Ivan Alagenchev and Mark Goodwin asked me to take a look at their
project to bring DOMinator, a taint analysis for SpiderMonkey, up to
date, and help them come up with a path to having it integrated into
SpiderMonkey. Taint analyses are valuable in auditing web security -
looking for XSS vulnerabilities, for example. The implementation has a
long way to go, on several fronts, but it's a really cool tool, and it
did seem to me that there was a path to making it production-quality.
I'm posting my thoughts here, so that interested SpiderMonkey folks can
comment if they like.
The taint analysis applies to strings only, and has four parts:
* It identifies certain *sources* of strings as "tainted":
document.URL, input fields, and so on.
* The JavaScript engine propagates taint information on strings.
Taking a substring of a tainted string, or concatenating a tainted
string, yields a tainted string. Regexp operations, charAt, and so
on all propagate taint information. And so on.
* It identifies certain *sinks* as vulnerable: eval, 'src' attributes
on script elements, and so on.
* Finally, the tool's user interface logs the appearance of tainted
strings at vulnerable sinks. The taint metadata actually records the
provenance of each region of a tainted string, so the tool can
explain exactly why the final string is tainted, which is really
helpful in constructing XSS attacks.
Here's a video (no sound; amazing sub-title technique) that demonstrates
DOMinator. It's a little hard to follow, but he finds an XSS
vulnerability on www.aol.com easily:
http://www.youtube.com/watch?feature=player_embedded&v=f_It469LUFM
tl;dr: The present implementation has many issues, but with enough work,
I think it could be maintainable, efficient, and valuable.
Details:
I looked at the code in the github repo at
https://github.com/alagenchev/spider_monkey. It seems to me that the
following issues need to be addressed:
* The way the taint metadata is stored needs to change. A linked list
isn't appropriate for operating at scale.
We should steal a flag bit from JSString::d::lengthAndFlags (as we
do now), but use that bit to mean that the string has an entry in a
per-runtime taint metadata HashMap, indexed by string address.
js::gc::MarkChildren(JSTracer *, JSString *) should check that bit,
and mark any strings hash table entry refers to. JSString::finalize
should check that bit, and clean up the hash table entry. That way,
the hash table entries live exactly as long as their strings do, so
it's easy to understand their performance impact and check for
correctness.
* Atoms present a challenge to any taint analysis.
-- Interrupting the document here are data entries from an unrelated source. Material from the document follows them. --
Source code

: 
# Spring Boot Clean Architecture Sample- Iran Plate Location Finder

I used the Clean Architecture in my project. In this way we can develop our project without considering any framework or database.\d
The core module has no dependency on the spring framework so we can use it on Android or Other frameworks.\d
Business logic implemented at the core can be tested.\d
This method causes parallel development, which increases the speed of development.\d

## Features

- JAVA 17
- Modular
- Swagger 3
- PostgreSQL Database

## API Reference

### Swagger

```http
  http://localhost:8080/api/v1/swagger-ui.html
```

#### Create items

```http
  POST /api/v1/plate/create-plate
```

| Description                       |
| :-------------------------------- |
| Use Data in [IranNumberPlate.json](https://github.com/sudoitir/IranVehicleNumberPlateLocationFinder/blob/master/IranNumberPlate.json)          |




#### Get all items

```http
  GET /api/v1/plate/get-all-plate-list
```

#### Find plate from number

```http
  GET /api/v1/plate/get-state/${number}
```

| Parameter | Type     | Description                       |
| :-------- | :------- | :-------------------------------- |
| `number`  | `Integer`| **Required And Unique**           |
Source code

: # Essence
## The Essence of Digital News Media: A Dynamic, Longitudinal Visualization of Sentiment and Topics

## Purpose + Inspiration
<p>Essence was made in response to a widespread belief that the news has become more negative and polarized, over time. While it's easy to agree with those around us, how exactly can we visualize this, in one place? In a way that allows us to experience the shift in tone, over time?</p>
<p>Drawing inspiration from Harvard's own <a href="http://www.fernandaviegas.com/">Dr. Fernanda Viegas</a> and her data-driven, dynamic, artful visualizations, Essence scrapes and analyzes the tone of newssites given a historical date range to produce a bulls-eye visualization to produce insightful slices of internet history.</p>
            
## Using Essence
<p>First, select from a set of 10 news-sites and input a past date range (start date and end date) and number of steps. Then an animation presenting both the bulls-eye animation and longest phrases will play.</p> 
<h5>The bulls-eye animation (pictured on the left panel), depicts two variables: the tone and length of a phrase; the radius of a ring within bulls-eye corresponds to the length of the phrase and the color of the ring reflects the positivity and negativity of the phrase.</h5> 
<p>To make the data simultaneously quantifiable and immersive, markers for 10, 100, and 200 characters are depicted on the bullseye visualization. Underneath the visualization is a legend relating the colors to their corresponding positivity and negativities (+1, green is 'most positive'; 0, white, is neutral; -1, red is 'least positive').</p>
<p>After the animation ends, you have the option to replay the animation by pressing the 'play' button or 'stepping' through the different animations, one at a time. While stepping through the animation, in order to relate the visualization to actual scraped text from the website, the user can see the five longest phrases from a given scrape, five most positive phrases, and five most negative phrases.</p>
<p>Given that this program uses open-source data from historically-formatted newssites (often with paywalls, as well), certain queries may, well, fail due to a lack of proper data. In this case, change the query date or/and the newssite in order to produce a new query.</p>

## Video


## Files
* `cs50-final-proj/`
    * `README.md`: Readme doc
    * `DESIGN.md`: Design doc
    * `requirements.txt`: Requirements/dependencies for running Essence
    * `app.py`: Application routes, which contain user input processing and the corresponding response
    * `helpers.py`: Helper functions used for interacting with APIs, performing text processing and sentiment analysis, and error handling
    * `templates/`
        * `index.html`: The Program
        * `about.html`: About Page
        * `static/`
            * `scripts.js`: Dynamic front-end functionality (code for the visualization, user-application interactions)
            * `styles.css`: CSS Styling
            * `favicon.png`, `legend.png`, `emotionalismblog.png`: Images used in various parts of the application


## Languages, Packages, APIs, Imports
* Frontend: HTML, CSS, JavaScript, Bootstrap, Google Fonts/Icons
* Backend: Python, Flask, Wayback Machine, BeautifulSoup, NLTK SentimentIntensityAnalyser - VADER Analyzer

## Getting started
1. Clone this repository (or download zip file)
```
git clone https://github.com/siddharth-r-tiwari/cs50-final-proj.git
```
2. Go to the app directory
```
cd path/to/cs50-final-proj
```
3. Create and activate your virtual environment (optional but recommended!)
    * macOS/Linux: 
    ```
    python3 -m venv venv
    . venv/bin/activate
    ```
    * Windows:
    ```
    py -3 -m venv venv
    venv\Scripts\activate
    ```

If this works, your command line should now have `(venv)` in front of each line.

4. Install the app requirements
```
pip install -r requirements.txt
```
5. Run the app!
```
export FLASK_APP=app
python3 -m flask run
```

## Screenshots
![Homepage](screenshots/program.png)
SpiderMonkey's
existing atomization optimization relies on the assumption that
strings with the same text are interchangable - but that assumption
does not hold if some strings with a given text are tainted and
others aren't. The whole point of atoms is to let object identity
stand in for textual equality. I don't think we should try to change
that; atoms should not be taintable.
Fortunately, atoms are not actually stored in very many places (as
far as I can tell). String literals are atoms, but that doesn't
concern us, as string literals are never tainted. Property names,
stored in js::Shape::propid_, are atoms; but for that use, we could
store the taint metadata (or a pointer to such) in Shape directly,
alongside the atom, and let propid_ continue to work as it does now.
Operations that retrieve property names from objects, like for-in
and Object.getOwnPropertyNames, would need to check for the presence
of taint metadata, and return a properly tainted string, instead of
the real atom.
There may be other places atoms get used that I'm forgetting. But
taint analyses don't need to be perfect to be helpful; if we lose
taint from time to time, that's fine. The web pages we're analyzing
aren't hostile code, so they won't wiggle and squirm to avoid
propagating taint. So as long as we handle the common paths, the
tool should still be useful.
As far as the present implementation is concerned, it seems like
js_AtomizeString in the github repo now has a taint leak. If we
create an atom from a tainted string, then we taint the atom;
looking up the atom for an untainted string with the same text will
yield a tainted atom, when it should not.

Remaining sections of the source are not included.